Soccer understanding has recently garnered growing research interest due to its domain-specific complexity and unique challenges. Unlike prior works that typically rely on isolated, task-specific expert models, this work aims to propose a unified model to handle diverse soccer visual understanding tasks, ranging from fine-grained perception (e.g., athlete detection) to semantic reasoning (e.g., event classification). Specifically, our contributions are threefold: (i) we present SoccerMaster, the first soccer-specific vision foundation model that unifies diverse understanding tasks within a single framework via supervised multi-task pretraining; (ii) we develop an automated data curation pipeline to generate scalable spatial annotations, and integrate them with various existing soccer video datasets to construct SoccerFactory, a comprehensive pretraining data resource; and (iii) we conduct extensive evaluations demonstrating that SoccerMaster consistently outperforms task-specific expert models across diverse downstream tasks, highlighting its breadth and superiority. The data, code, and model will be publicly available.
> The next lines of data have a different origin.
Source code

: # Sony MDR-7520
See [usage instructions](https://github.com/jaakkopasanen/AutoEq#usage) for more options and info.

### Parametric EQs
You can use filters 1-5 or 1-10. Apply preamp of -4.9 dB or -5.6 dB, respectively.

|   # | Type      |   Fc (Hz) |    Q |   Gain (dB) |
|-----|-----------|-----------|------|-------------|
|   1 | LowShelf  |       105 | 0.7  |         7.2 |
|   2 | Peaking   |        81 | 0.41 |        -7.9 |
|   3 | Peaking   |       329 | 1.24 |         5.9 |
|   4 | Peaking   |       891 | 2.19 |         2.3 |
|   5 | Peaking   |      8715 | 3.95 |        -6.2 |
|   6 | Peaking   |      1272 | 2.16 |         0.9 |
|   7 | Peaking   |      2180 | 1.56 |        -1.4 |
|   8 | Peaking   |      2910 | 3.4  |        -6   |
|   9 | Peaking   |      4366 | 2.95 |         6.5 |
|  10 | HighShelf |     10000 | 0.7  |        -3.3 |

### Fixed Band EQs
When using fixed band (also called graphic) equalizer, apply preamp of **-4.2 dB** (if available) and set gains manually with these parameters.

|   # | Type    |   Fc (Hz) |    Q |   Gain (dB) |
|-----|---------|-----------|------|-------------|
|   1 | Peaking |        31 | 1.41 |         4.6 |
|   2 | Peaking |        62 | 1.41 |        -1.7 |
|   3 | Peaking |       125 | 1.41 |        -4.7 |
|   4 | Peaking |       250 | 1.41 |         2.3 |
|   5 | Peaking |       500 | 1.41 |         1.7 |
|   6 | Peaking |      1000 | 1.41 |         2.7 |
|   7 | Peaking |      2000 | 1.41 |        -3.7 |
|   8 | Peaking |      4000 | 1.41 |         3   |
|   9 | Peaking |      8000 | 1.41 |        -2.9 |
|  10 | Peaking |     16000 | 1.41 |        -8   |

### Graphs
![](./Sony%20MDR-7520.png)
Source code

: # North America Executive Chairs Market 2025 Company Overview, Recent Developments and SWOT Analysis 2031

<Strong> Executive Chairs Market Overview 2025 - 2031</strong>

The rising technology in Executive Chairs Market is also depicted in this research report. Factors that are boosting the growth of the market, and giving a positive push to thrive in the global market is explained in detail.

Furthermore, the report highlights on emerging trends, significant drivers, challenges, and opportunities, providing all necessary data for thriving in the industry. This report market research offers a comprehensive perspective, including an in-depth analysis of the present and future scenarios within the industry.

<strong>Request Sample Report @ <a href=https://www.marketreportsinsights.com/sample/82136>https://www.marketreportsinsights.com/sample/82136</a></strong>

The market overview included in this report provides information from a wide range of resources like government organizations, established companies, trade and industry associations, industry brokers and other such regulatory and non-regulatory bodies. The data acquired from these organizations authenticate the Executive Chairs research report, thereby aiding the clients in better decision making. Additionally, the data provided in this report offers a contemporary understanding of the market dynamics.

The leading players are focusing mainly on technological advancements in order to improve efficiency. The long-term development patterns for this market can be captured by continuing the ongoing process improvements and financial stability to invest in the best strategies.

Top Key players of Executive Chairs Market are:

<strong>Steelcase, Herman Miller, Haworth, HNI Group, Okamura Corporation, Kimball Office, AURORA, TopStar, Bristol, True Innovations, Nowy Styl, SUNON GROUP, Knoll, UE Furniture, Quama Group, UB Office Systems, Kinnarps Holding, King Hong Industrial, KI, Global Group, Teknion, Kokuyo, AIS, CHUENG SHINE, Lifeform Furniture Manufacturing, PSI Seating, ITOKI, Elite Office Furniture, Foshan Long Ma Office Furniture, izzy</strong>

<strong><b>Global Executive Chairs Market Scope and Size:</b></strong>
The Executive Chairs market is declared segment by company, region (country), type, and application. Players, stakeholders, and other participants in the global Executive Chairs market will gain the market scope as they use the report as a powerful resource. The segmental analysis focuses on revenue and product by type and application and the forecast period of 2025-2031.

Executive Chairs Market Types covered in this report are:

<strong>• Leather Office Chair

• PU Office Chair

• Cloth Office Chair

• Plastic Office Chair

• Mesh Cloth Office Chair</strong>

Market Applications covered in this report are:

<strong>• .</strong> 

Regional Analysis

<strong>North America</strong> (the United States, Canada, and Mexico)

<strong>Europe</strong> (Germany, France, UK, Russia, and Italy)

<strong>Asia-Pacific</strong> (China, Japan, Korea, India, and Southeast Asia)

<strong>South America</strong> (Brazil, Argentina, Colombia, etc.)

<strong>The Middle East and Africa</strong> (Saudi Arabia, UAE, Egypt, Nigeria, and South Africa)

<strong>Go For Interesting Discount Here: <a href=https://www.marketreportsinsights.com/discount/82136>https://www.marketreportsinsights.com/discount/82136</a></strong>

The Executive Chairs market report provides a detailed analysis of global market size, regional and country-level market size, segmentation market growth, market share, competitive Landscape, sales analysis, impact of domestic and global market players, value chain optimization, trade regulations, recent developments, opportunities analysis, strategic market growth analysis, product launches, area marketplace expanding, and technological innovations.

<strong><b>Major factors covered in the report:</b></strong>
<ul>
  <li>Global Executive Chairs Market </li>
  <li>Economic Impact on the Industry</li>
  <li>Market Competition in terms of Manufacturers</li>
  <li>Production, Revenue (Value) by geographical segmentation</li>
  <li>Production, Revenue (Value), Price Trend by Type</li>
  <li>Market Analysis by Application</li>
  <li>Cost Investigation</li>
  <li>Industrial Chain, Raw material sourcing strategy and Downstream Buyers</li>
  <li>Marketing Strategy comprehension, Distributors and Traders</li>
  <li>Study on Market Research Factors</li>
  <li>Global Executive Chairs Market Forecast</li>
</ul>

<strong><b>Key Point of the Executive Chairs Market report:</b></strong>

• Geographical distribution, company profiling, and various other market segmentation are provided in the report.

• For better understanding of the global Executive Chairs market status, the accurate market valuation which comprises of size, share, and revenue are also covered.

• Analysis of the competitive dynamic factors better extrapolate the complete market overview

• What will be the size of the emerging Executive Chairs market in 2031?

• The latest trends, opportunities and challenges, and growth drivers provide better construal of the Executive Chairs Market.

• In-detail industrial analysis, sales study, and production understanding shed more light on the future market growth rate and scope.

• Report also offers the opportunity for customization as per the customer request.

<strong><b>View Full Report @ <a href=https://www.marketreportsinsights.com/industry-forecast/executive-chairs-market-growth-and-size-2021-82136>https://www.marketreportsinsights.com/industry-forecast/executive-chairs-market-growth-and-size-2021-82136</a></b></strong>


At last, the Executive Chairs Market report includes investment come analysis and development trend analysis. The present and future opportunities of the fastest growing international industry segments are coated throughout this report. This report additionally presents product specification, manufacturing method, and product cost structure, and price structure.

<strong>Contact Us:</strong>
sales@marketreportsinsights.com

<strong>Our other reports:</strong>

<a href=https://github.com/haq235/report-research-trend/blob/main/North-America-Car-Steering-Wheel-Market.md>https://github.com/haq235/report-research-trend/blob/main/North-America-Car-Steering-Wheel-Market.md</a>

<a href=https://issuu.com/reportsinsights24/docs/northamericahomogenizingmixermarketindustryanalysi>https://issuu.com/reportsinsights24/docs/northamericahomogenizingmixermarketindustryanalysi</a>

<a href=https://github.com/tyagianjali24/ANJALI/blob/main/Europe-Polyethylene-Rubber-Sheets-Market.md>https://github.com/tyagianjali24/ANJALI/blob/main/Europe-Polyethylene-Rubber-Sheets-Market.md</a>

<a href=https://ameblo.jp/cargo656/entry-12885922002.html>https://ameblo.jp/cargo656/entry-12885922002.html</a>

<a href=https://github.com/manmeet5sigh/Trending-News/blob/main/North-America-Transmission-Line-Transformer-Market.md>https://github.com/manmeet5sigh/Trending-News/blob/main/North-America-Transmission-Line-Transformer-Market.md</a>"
Soccer, as one of the world's most popular sports, enjoys a vast global audience and generates substantial commercial and cultural impact. Such popularity has driven growing research interest in soccer visual understanding [8,12,19,49,53,54]. However, the sport's inherent dynamism, complex rules, and varying broadcast conditions present unique challenges for computer vision systems.
A central dichotomy in soccer understanding lies between spatial perception and semantic reasoning. The former requires fine-grained geometric precision for tasks such as athlete detection [60,63], tracking [9,41,42], jersey recognition [2,29], and camera calibration [7,40]. The latter demands high-level abstraction for action spotting [19], event classification [12], foul recognition [25,26], and commentary generation [44,49,52]. Current paradigms predominantly rely on fragmented, task-specific expert models [9,26,52] to address the challenges in isolation. While recent initiatives [54] have attempted to unify these tasks via vision-language alignment, they often neglect dense spatial objectives during pretraining. This omission results in models that can describe what is happening but struggle to pin-point where or who is involved, leading to a disconnect between geometric perception and semantic reasoning.
To address the aforementioned challenges, we introduce SoccerMaster, the first soccer-specific vision foundation model that unifies fine-grained spatial perception and high-level semantic representations within a single framework. As depicted in Figure 1, SoccerMaster is designed to learn holistic representations through multi-task learning. By simultaneously optimizing for (i) athlete detection, (ii) pitch registration, (iii) event classification, and (iv) vision-language alignment, we enforce a shared representation that captures both the geometry of the pitch and the semantics of the game.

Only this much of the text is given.